== PROBLEM DESCRIPTION ==
Return every line of the records, exact and in full, until you have returned the line with "However, is it", and include none of the pictures.

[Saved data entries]
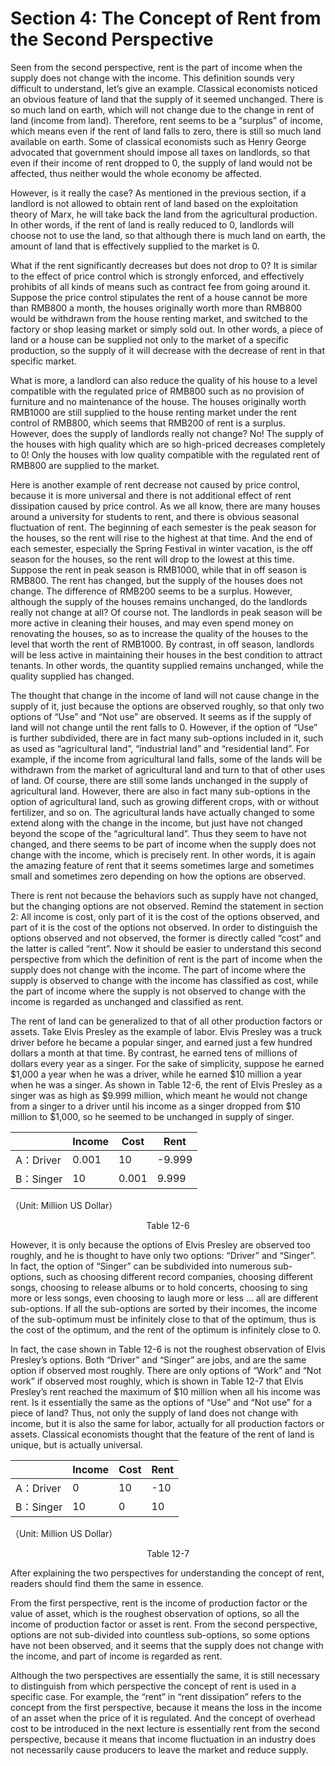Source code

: # Section 4: The Concept of Rent from the Second Perspective

Seen from the second perspective, rent is the part of income when the supply does not change with the income. This definition sounds very difficult to understand, let’s give an example. Classical economists noticed an obvious feature of land that the supply of it seemed unchanged. There is so much land on earth, which will not change due to the change in rent of land (income from land). Therefore, rent seems to be a “surplus” of income, which means even if the rent of land falls to zero, there is still so much land available on earth. Some of classical economists such as Henry George advocated that government should impose all taxes on landlords, so that even if their income of rent dropped to 0, the supply of land would not be affected, thus neither would the whole economy be affected.

However, is it really the case? As mentioned in the previous section, if a landlord is not allowed to obtain rent of land based on the exploitation theory of Marx, he will take back the land from the agricultural production. In other words, if the rent of land is really reduced to 0, landlords will choose not to use the land, so that although there is much land on earth, the amount of land that is effectively supplied to the market is 0.

What if the rent significantly decreases but does not drop to 0? It is similar to the effect of price control which is strongly enforced, and effectively prohibits of all kinds of means such as contract fee from going around it. Suppose the price control stipulates the rent of a house cannot be more than RMB800 a month, the houses originally worth more than RMB800 would be withdrawn from the house renting market, and switched to the factory or shop leasing market or simply sold out. In other words, a piece of land or a house can be supplied not only to the market of a specific production, so the supply of it will decrease with the decrease of rent in that specific market.

What is more, a landlord can also reduce the quality of his house to a level compatible with the regulated price of RMB800 such as no provision of furniture and no maintenance of the house. The houses originally worth RMB1000 are still supplied to the house renting market under the rent control of RMB800, which seems that RMB200 of rent is a surplus. However, does the supply of landlords really not change? No! The supply of the houses with high quality which are so high-priced decreases completely to 0! Only the houses with low quality compatible with the regulated rent of RMB800 are supplied to the market.

Here is another example of rent decrease not caused by price control, because it is more universal and there is not additional effect of rent dissipation caused by price control. As we all know, there are many houses around a university for students to rent, and there is obvious seasonal fluctuation of rent. The beginning of each semester is the peak season for the houses, so the rent will rise to the highest at that time. And the end of each semester, especially the Spring Festival in winter vacation, is the off season for the houses, so the rent will drop to the lowest at this time. Suppose the rent in peak season is RMB1000, while that in off season is RMB800. The rent has changed, but the supply of the houses does not change. The difference of RMB200 seems to be a surplus. However, although the supply of the houses remains unchanged, do the landlords really not change at all? Of course not. The landlords in peak season will be more active in cleaning their houses, and may even spend money on renovating the houses, so as to increase the quality of the houses to the level that worth the rent of RMB1000. By contrast, in off season, landlords will be less active in maintaining their houses in the best condition to attract tenants. In other words, the quantity supplied remains unchanged, while the quality supplied has changed.

The thought that change in the income of land will not cause change in the supply of it, just because the options are observed roughly, so that only two options of “Use” and “Not use” are observed. It seems as if the supply of land will not change until the rent falls to 0. However, if the option of “Use” is further subdivided, there are in fact many sub-options included in it, such as used as “agricultural land”, “industrial land” and “residential land”. For example, if the income from agricultural land falls, some of the lands will be withdrawn from the market of agricultural land and turn to that of other uses of land. Of course, there are still some lands unchanged in the supply of agricultural land. However, there are also in fact many sub-options in the option of agricultural land, such as growing different crops, with or without fertilizer, and so on. The agricultural lands have actually changed to some extend along with the change in the income, but just have not changed beyond the scope of the “agricultural land”. Thus they seem to have not changed, and there seems to be part of income when the supply does not change with the income, which is precisely rent. In other words, it is again the amazing feature of rent that it seems sometimes large and sometimes small and sometimes zero depending on how the options are observed.

There is rent not because the behaviors such as supply have not changed, but the changing options are not observed. Remind the statement in section 2: All income is cost, only part of it is the cost of the options observed, and part of it is the cost of the options not observed. In order to distinguish the options observed and not observed, the former is directly called “cost” and the latter is called “rent”. Now it should be easier to understand this second perspective from which the definition of rent is the part of income when the supply does not change with the income. The part of income where the supply is observed to change with the income has classified as cost, while the part of income where the supply is not observed to change with the income is regarded as unchanged and classified as rent.

The rent of land can be generalized to that of all other production factors or assets. Take Elvis Presley as the example of labor. Elvis Presley was a truck driver before he became a popular singer, and earned just a few hundred dollars a month at that time. By contrast, he earned tens of millions of dollars every year as a singer. For the sake of simplicity, suppose he earned $1,000 a year when he was a driver, while he earned $10 million a year when he was a singer. As shown in Table 12-6, the rent of Elvis Presley as a singer was as high as $9.999 million, which meant he would not change from a singer to a driver until his income as a singer dropped from $10 million to $1,000, so he seemed to be unchanged in supply of singer.

||Income|Cost|Rent|
|----|----|----|----|
|A：Driver|0.001|10|-9.999|
|B：Singer|10|0.001|9.999|

（Unit: Million US Dollar）

<div align= "center">
Table 12-6
</div>

However, it is only because the options of Elvis Presley are observed too roughly, and he is thought to have only two options: “Driver” and “Singer”. In fact, the option of “Singer” can be subdivided into numerous sub-options, such as choosing different record companies, choosing different songs, choosing to release albums or to hold concerts, choosing to sing more or less songs, even choosing to laugh more or less ... all are different sub-options. If all the sub-options are sorted by their incomes, the income of the sub-optimum must be infinitely close to that of the optimum, thus is the cost of the optimum, and the rent of the optimum is infinitely close to 0.

In fact, the case shown in Table 12-6 is not the roughest observation of Elvis Presley’s options. Both “Driver” and “Singer” are jobs, and are the same option if observed most roughly. There are only options of “Work” and “Not work” if observed most roughly, which is shown in Table 12-7 that Elvis Presley’s rent reached the maximum of $10 million when all his income was rent. Is it essentially the same as the options of “Use” and “Not use” for a piece of land? Thus, not only the supply of land does not change with income, but it is also the same for labor, actually for all production factors or assets. Classical economists thought that the feature of the rent of land is unique, but is actually universal.

||Income|Cost|Rent|
|----|----|----|----|
|A：Driver|0|10|-10|
|B：Singer|10|0|10|

（Unit: Million US Dollar）

<div align= "center">
Table 12-7
</div>

After explaining the two perspectives for understanding the concept of rent, readers should find them the same in essence.

From the first perspective, rent is the income of production factor or the value of asset, which is the roughest observation of options, so all the income of production factor or asset is rent. From the second perspective, options are not sub-divided into countless sub-options, so some options have not been observed, and it seems that the supply does not change with the income, and part of income is regarded as rent.

Although the two perspectives are essentially the same, it is still necessary to distinguish from which perspective the concept of rent is used in a specific case. For example, the “rent” in “rent dissipation” refers to the concept from the first perspective, because it means the loss in the income of an asset when the price of it is regulated. And the concept of overhead cost to be introduced in the next lecture is essentially rent from the second perspective, because it means that income fluctuation in an industry does not necessarily cause producers to leave the market and reduce supply.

== ANSWER BELOW ==
Source code

: # Section 4: The Concept of Rent from the Second Perspective

Seen from the second perspective, rent is the part of income when the supply does not change with the income. This definition sounds very difficult to understand, let’s give an example. Classical economists noticed an obvious feature of land that the supply of it seemed unchanged. There is so much land on earth, which will not change due to the change in rent of land (income from land). Therefore, rent seems to be a “surplus” of income, which means even if the rent of land falls to zero, there is still so much land available on earth. Some of classical economists such as Henry George advocated that government should impose all taxes on landlords, so that even if their income of rent dropped to 0, the supply of land would not be affected, thus neither would the whole economy be affected.

However, is it really the case? As mentioned in the previous section, if a landlord is not allowed to obtain rent of land based on the exploitation theory of Marx, he will take back the land from the agricultural production. In other words, if the rent of land is really reduced to 0, landlords will choose not to use the land, so that although there is much land on earth, the amount of land that is effectively supplied to the market is 0.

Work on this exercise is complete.